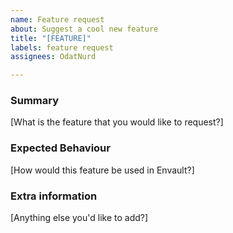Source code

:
 ```yaml
---
name: Feature request
about: Suggest a cool new feature
title: "[FEATURE]"
labels: feature request
assignees: OdatNurd

---
```


### Summary

[What is the feature that you would like to request?]

### Expected Behaviour

[How would this feature be used in Envault?]

### Extra information

[Anything else you'd like to add?]
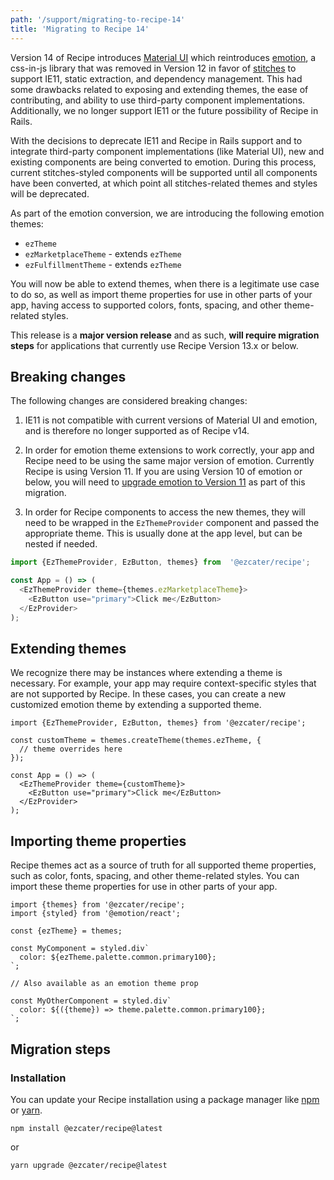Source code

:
 ```yaml
---
path: '/support/migrating-to-recipe-14'
title: 'Migrating to Recipe 14'
---
```


Version 14 of Recipe introduces [Material UI](https://mui.com/) which reintroduces [emotion](https://emotion.sh/docs/introduction), a css-in-js library that was removed in Version 12 in favor of [stitches](https://stitches.dev/) to support IE11, static extraction, and dependency management. This had some drawbacks related to exposing and extending themes, the ease of contributing, and ability to use third-party component implementations. Additionally, we no longer support IE11 or the future possibility of Recipe in Rails.

With the decisions to deprecate IE11 and Recipe in Rails support and to integrate third-party component implementations (like Material UI), new and existing components are being converted to emotion. During this process, current stitches-styled components will be supported until all components have been converted, at which point all stitches-related themes and styles will be deprecated.

As part of the emotion conversion, we are introducing the following emotion themes:

- `ezTheme`
- `ezMarketplaceTheme` - extends `ezTheme`
- `ezFulfillmentTheme` - extends `ezTheme`

You will now be able to extend themes, when there is a legitimate use case to do so, as well as import theme properties for use in other parts of your app, having access to supported colors, fonts, spacing, and other theme-related styles.

This release is a **major version release** and as such, **will require migration steps** for applications that currently use Recipe Version 13.x or below.

## Breaking changes

The following changes are considered breaking changes:

1. IE11 is not compatible with current versions of Material UI and emotion, and is therefore no longer supported as of Recipe v14.

2. In order for emotion theme extensions to work correctly, your app and Recipe need to be using the same major version of emotion. Currently Recipe is using Version 11. If you are using Version 10 of emotion or below, you will need to [upgrade emotion to Version 11](https://emotion.sh/docs/emotion-11) as part of this migration.

3. In order for Recipe components to access the new themes, they will need to be wrapped in the `EzThemeProvider` component and passed the appropriate theme. This is usually done at the app level, but can be nested if needed.

```js
import {EzThemeProvider, EzButton, themes} from  '@ezcater/recipe';

const App = () => (
  <EzThemeProvider theme={themes.ezMarketplaceTheme}>
    <EzButton use="primary">Click me</EzButton>
  </EzProvider>
);
```

## Extending themes

<EzAlert headline="Warning" tagline="Extending themes can make future upgrade paths more difficult and should only be done when there is a valid use case to do so. If you'd like to suggest a change to a supported theme, please reach out to the Recipe team." use="warning" ></EzAlert>

We recognize there may be instances where extending a theme is necessary. For example, your app may require context-specific styles that are not supported by Recipe. In these cases, you can create a new customized emotion theme by extending a supported theme.

```tsx
import {EzThemeProvider, EzButton, themes} from '@ezcater/recipe';

const customTheme = themes.createTheme(themes.ezTheme, {
  // theme overrides here
});

const App = () => (
  <EzThemeProvider theme={customTheme}>
    <EzButton use="primary">Click me</EzButton>
  </EzProvider>
);
```

## Importing theme properties

Recipe themes act as a source of truth for all supported theme properties, such as color, fonts, spacing, and other theme-related styles. You can import these theme properties for use in other parts of your app.

```tsx
import {themes} from '@ezcater/recipe';
import {styled} from '@emotion/react';

const {ezTheme} = themes;

const MyComponent = styled.div`
  color: ${ezTheme.palette.common.primary100};
`;

// Also available as an emotion theme prop

const MyOtherComponent = styled.div`
  color: ${({theme}) => theme.palette.common.primary100};
`;
```

## Migration steps

### Installation

You can update your Recipe installation using a package manager like [npm](https://docs.npmjs.com/cli/v6/commands/npm) or [yarn](https://classic.yarnpkg.com/lang/en/).

```term
npm install @ezcater/recipe@latest
```
or
```term
yarn upgrade @ezcater/recipe@latest
```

☆ ☆ ☆

* _Instructions to follow_
Could you filter the material above and copy each line that holds the word "common"?

* _Answer to this task_
  color: ${ezTheme.palette.common.primary100};
  color: ${({theme}) => theme.palette.common.primary100};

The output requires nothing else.